The school most deeply in the red in Birmingham is the International School and Community College in Tile Cross which is battling against a £1.7 million financial deficit.
The Heartlands High School is £863,000 in debt and Matthew Boulton Community Primary School in Handsworth is trying to haul itself out of a £337,000 deficit.
Birmingham City Council said there were valid reasons for the the schools' financial problems.
"International School's primary focus since its conception has been to secure the improvement in educational outcomes for its pupils," said a spokesman.
"This has been done but it had to incur substantial costs, primarily additional staffing, to secure the improvements, which has led to this deficit.
"The LEA is working with the school to address the issue of the deficit over a five-year time frame."
The authority said it was similarly "aware of the need to produce a robust repayment plan" at Heartlands High.

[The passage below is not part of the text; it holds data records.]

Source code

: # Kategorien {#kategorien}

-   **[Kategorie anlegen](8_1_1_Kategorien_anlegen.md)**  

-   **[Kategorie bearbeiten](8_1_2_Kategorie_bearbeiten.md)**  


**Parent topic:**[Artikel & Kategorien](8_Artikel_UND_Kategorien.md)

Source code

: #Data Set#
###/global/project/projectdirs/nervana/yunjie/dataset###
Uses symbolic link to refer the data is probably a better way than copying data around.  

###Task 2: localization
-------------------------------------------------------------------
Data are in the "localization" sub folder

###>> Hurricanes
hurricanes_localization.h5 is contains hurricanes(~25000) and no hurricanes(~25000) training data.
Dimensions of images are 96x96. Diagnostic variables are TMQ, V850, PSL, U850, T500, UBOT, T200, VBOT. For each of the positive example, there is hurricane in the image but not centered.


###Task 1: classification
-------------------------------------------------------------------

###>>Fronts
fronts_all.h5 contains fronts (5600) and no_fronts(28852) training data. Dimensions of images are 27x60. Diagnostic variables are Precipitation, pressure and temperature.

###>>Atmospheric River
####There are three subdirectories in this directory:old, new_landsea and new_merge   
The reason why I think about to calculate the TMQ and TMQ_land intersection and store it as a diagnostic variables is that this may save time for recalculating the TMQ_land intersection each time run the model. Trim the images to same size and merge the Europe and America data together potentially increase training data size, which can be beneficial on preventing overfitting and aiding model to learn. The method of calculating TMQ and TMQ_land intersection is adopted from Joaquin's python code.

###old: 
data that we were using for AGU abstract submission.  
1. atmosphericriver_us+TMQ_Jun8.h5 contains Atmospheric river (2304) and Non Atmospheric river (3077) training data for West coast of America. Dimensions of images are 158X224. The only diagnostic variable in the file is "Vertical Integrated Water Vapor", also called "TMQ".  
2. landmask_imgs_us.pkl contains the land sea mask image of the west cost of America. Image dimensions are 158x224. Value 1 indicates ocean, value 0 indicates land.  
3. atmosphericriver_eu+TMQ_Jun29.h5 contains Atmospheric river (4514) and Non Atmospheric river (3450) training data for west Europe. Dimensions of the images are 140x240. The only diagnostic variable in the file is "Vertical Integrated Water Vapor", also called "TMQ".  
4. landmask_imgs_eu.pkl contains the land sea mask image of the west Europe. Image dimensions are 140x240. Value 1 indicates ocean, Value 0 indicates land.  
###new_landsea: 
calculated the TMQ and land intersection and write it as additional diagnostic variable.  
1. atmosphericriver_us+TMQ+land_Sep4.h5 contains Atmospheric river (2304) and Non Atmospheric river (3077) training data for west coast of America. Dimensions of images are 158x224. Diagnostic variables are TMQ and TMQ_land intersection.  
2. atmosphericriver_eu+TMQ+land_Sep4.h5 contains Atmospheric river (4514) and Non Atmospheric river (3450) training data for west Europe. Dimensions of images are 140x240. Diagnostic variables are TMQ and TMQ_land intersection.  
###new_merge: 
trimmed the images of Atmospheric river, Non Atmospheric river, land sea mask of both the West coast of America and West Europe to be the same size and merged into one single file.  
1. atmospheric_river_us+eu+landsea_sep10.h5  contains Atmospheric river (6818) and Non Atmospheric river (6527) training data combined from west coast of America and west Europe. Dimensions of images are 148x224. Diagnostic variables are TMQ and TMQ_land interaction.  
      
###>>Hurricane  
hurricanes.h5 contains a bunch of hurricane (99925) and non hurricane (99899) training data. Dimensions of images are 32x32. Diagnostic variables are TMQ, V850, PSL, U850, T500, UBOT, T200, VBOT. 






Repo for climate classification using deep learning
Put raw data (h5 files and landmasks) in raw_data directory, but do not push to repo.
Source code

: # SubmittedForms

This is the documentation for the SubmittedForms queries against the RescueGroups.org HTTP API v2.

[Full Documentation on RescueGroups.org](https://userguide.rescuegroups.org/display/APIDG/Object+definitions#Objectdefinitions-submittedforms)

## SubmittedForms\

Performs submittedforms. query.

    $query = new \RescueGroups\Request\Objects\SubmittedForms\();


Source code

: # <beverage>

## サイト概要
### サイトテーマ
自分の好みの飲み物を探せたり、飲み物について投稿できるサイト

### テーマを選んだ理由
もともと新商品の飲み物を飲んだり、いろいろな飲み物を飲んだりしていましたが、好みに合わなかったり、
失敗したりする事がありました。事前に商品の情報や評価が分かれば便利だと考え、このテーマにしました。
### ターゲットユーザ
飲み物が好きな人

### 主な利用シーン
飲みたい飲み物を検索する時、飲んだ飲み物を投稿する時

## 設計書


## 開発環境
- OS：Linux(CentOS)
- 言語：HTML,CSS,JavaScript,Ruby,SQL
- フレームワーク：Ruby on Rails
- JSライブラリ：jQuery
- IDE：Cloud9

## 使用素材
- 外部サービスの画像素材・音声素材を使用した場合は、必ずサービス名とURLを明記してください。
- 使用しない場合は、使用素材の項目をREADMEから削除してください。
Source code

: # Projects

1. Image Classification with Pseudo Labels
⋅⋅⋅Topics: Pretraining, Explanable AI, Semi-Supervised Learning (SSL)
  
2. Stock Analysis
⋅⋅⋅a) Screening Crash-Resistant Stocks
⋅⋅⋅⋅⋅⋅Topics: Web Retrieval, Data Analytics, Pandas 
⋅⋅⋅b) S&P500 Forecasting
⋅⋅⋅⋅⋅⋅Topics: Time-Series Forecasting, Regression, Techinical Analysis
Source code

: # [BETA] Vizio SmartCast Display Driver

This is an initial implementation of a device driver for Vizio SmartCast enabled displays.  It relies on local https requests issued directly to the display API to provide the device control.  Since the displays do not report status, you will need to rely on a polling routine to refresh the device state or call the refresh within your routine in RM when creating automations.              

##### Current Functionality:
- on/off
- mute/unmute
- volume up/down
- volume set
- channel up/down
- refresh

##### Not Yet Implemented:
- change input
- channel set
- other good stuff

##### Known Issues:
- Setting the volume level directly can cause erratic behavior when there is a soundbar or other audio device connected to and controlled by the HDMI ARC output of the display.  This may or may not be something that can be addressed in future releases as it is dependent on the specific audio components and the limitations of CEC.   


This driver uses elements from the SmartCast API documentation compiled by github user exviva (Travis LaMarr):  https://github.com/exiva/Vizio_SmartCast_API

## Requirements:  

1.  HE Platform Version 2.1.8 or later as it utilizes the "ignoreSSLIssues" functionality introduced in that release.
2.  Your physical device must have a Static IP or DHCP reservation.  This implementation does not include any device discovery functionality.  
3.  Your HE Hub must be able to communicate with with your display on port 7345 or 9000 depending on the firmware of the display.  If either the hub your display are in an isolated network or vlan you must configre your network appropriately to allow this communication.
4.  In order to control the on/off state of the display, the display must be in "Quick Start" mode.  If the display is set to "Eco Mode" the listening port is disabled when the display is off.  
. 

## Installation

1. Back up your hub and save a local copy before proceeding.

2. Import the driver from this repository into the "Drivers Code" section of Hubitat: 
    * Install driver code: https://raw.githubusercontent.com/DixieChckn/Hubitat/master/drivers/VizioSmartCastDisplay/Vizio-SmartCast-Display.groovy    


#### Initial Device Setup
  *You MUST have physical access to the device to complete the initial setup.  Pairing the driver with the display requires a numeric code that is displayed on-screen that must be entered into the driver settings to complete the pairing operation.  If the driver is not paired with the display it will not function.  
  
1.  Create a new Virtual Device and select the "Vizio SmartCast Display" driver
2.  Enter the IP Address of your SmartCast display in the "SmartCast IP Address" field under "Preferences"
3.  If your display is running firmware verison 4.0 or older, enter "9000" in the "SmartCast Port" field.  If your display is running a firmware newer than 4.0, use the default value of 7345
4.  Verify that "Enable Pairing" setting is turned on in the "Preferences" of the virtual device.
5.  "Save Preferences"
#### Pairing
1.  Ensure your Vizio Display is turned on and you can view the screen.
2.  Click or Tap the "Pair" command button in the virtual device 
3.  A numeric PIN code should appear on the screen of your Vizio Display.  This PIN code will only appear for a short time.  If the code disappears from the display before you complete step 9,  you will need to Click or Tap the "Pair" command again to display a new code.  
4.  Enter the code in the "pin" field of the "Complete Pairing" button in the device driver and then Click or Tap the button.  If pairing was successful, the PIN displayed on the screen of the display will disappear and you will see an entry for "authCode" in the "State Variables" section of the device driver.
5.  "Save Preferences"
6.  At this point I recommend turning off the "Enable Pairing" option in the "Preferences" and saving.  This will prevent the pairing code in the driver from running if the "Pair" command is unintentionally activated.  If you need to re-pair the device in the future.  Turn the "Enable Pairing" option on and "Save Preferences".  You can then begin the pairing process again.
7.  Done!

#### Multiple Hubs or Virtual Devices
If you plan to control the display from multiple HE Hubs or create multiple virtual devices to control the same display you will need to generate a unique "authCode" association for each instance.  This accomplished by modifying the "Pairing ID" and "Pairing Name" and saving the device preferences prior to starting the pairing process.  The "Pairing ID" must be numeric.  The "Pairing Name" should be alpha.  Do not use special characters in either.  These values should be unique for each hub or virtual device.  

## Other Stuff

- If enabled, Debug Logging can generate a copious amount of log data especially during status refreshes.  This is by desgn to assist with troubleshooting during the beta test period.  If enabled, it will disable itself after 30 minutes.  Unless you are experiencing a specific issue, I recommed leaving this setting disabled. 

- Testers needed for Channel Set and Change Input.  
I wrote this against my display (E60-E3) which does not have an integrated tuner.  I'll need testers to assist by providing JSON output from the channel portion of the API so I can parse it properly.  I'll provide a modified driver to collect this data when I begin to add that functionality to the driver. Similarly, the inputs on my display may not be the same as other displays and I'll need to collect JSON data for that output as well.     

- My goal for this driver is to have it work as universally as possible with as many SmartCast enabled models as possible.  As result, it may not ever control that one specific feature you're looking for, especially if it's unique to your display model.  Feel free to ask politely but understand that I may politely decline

The three schools are among 1,866 nationally that owe more than £120 million between them. The news has sparked concerns of staff cuts and lessons being shortened.
The International School last night refused to comment on its debt crisis.
But Glynis Jones, head teacher of Heartlands High, said its difficulties dated back to the school being put into special measures before she arrived.
"When a school goes into a downward spiral, money can be thrown at it to try and get a quick fix," she said.
"But a quick fix doesn't always work.
"We have tightened up on financial procedures within the school and that has had a huge impact."